I have some GCP users with the roles : * compute.instances.osAdminLogin * iam.serviceAccountUser
They connect throw ssh with the GCP web interface in compute engine
When they do sudo ls
For some user the password is requested and some not.
in the folder /var/google-sudoers.d/ for the users that can do sudo without the prompt we can read on their file:
user_name ALL=(ALL) NOPASSWD: ALL
for the others the files are empty
os information :
uname -a
Linux xxx 4.15.0-1027-gcp #28~16.04.1-Ubuntu SMP Fri Jan 18 10:10:51 UTC 2019 x86_64 x86_64 x86_64 GNU/Linux
For the same users, on another vm, in the same gcp project, they all can do sudo.
I am expecting that for all users having the same roles, they have the same sudo behaviour on instances.
What should I do for my users to be able to sudo ? ( except overriding the empty files in the folder /var/google-sudoers.d/ > that is working but may not be stable)

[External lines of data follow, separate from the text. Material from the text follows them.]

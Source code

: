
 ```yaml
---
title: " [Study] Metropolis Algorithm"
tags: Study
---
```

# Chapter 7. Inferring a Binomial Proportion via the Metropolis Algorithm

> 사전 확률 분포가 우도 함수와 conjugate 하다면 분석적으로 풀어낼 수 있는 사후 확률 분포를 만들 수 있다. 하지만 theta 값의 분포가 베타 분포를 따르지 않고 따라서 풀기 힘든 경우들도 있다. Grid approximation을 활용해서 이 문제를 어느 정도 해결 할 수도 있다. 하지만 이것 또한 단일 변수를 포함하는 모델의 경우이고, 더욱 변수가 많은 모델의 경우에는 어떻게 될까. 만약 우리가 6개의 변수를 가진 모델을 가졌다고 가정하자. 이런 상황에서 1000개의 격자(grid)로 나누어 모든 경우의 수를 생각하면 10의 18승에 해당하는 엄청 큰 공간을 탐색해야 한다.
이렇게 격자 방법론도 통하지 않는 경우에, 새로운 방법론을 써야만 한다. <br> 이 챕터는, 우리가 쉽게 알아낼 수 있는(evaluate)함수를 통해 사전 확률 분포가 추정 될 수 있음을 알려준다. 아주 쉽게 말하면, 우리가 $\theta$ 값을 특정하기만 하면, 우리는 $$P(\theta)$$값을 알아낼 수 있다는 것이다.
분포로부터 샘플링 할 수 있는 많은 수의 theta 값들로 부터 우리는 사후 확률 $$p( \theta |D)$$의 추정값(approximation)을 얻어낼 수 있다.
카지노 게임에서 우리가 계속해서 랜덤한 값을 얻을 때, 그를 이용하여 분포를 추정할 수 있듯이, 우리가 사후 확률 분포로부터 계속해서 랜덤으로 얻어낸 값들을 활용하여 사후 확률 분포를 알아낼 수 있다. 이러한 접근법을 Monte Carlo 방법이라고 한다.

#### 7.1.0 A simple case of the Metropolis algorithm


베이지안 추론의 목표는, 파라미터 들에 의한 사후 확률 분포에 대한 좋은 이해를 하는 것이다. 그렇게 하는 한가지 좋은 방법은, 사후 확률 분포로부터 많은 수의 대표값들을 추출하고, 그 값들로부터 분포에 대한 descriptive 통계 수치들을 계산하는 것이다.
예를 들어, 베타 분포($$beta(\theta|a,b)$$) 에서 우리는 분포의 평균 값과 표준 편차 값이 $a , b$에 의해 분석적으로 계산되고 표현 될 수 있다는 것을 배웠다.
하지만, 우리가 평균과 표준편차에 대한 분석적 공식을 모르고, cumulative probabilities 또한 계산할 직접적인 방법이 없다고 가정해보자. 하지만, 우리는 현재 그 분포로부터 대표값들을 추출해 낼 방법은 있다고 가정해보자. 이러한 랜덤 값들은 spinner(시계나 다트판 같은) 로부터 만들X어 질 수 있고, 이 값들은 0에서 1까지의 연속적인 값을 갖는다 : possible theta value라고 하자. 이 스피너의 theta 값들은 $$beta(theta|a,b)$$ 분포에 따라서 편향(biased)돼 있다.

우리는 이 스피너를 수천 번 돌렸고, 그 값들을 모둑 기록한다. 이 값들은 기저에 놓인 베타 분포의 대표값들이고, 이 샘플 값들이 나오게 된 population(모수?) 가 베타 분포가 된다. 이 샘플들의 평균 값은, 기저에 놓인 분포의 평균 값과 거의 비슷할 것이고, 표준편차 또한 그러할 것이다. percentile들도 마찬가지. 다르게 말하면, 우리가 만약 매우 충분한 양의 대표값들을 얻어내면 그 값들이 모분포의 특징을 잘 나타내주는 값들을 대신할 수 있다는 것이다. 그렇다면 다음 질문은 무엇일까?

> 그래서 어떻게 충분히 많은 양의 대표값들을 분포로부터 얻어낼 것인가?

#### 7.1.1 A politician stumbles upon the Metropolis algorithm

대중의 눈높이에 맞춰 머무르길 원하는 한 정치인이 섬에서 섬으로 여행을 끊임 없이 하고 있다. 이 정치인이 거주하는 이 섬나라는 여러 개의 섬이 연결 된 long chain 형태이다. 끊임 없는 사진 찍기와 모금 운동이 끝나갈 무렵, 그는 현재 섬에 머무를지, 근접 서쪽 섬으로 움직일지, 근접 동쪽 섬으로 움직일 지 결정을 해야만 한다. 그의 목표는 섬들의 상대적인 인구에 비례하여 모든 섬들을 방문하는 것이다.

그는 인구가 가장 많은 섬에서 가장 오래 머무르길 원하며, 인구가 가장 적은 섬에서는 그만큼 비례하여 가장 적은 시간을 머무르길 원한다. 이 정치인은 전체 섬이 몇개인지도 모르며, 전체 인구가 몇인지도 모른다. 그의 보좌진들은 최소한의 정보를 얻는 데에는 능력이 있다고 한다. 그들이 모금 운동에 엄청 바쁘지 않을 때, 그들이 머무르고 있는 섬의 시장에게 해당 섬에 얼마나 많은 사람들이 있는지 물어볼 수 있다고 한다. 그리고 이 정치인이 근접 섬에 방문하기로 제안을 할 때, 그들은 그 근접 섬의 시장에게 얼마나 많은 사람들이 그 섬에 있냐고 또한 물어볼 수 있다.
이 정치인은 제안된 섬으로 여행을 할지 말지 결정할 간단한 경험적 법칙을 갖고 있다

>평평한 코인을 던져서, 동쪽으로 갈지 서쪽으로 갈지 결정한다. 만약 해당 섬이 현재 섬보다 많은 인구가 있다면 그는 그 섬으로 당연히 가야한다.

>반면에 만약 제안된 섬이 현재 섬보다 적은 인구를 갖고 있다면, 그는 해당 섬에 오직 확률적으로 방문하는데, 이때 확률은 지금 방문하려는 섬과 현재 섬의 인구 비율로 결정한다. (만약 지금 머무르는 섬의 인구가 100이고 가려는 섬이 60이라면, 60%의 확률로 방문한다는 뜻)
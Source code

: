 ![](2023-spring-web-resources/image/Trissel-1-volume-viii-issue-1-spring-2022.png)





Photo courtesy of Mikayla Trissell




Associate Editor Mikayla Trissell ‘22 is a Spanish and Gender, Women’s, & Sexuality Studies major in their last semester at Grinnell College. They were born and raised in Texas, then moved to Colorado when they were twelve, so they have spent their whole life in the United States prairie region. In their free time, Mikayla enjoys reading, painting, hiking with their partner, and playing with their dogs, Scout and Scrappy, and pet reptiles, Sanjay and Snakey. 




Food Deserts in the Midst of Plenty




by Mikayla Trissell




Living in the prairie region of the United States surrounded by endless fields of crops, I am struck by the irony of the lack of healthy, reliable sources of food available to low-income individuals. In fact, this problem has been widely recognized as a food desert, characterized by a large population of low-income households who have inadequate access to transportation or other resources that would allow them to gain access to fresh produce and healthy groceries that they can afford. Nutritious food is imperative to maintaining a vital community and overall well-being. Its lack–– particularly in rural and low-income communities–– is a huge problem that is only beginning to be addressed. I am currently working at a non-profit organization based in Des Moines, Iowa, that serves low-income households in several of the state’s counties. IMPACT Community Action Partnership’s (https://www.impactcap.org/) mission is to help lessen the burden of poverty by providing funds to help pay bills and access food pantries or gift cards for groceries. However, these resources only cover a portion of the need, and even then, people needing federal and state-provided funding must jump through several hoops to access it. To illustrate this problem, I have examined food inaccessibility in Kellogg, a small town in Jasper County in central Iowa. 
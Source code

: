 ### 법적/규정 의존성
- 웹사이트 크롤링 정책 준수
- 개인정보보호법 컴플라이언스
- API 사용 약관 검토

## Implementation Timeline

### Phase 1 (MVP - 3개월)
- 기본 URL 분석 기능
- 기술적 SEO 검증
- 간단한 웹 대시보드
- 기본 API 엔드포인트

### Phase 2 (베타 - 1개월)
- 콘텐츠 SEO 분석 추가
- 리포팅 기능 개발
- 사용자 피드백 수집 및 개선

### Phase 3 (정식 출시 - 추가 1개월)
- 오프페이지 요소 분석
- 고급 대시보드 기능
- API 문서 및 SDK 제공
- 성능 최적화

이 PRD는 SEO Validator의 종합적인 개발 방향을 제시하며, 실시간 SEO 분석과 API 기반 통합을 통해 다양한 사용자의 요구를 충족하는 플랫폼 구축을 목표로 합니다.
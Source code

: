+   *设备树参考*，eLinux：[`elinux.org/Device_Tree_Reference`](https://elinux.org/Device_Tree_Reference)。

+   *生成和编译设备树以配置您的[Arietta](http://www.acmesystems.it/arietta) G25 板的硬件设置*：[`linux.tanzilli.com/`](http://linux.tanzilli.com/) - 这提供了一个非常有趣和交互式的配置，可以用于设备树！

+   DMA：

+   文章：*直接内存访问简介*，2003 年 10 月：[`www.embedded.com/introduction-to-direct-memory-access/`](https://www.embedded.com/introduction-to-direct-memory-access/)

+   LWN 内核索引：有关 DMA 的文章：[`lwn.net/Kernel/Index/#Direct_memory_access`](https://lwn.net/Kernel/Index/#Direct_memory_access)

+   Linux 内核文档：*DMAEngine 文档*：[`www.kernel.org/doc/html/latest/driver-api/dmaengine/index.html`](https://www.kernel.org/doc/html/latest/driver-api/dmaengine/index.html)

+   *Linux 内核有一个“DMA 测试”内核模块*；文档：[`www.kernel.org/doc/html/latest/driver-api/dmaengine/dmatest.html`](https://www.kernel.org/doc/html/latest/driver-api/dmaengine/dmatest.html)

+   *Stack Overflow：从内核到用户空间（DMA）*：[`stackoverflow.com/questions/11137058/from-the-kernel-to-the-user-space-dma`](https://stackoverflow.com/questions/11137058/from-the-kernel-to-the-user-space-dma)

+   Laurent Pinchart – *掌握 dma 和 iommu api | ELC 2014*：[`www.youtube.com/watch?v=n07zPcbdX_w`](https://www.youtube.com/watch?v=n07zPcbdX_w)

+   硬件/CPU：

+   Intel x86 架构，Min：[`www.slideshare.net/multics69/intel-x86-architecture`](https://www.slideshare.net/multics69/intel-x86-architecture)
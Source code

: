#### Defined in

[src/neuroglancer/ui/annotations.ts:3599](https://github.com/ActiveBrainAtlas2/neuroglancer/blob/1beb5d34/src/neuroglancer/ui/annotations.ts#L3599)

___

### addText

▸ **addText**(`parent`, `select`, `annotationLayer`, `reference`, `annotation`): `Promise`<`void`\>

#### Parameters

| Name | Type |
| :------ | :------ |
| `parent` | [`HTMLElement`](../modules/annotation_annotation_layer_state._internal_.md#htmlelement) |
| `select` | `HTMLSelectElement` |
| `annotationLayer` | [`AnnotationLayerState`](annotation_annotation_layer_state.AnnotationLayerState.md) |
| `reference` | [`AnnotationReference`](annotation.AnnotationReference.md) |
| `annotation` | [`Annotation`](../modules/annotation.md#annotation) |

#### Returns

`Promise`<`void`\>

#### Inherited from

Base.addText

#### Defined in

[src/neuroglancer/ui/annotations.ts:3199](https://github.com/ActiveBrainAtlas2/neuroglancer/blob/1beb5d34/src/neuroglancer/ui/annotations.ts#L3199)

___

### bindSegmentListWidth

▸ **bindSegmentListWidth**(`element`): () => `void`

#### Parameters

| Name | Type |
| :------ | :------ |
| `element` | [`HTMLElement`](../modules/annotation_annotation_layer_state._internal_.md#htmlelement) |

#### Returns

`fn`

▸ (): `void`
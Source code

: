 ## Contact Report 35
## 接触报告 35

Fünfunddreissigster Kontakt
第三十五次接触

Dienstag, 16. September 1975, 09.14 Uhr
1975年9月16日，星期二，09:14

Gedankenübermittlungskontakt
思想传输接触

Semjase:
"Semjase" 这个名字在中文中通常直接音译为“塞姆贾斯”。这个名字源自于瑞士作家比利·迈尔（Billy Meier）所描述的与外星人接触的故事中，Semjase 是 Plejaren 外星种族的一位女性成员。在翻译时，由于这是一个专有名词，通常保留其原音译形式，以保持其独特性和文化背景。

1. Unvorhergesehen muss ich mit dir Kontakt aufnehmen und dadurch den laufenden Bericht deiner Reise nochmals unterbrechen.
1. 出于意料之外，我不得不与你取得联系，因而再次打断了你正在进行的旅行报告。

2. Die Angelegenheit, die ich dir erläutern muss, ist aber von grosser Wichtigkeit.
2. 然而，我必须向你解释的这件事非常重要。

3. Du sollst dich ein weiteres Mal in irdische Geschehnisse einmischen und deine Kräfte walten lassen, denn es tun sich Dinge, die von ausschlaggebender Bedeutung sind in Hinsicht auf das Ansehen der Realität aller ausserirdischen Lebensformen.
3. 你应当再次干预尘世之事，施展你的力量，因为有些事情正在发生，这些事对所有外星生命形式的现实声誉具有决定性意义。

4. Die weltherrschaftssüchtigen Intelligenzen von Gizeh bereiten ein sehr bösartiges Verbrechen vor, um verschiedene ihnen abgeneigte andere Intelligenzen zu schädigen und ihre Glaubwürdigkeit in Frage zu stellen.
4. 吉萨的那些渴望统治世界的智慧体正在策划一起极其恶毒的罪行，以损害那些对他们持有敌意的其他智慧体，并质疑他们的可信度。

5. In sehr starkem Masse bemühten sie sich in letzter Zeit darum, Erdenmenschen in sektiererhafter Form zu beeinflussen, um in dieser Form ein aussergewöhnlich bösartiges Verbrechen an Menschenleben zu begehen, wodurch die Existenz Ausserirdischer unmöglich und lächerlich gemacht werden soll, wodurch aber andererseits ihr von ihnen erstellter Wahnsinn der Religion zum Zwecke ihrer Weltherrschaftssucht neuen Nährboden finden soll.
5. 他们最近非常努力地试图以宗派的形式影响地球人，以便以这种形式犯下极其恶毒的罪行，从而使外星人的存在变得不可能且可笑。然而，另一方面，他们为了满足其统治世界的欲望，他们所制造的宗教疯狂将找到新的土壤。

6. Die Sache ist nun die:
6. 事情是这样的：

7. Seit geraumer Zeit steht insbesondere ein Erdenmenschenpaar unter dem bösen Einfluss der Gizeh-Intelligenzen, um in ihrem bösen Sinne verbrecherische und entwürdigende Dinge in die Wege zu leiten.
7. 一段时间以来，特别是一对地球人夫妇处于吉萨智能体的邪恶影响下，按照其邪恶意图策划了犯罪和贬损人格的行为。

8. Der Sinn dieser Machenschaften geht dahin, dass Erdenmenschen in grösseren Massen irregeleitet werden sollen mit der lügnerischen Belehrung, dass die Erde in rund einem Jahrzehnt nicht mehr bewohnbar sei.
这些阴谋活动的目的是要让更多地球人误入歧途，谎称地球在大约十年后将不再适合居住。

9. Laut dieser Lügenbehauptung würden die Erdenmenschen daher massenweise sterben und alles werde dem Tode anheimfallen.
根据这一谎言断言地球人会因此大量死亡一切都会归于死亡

I had a similar problem on a project that was originally set up with the legacy login system (based on SSH keys stored in instance or project metadata). When I converted the project to use OS Login, I lost the ability to sudo without a password on one VM instance. This was a major problem, since I had never set a password for my user account, and therefore was unable to sudo to troubleshoot the problem.
Things I tried that did NOT work:
roles/compute.osAdminLogin to my IAM account (I was already a project owner)I solved the problem by editing the project compute engine metadata to disable OS Login. After disabling, I confirmed that I was able to log into the problematic instance and sudo without a password. I then edited the project metadata again to re-enable OS Login. This time, passwordless sudo worked on the problematic instance. It appears that the instance was not fully reconfigured the first time I switched from legacy login to OS Login.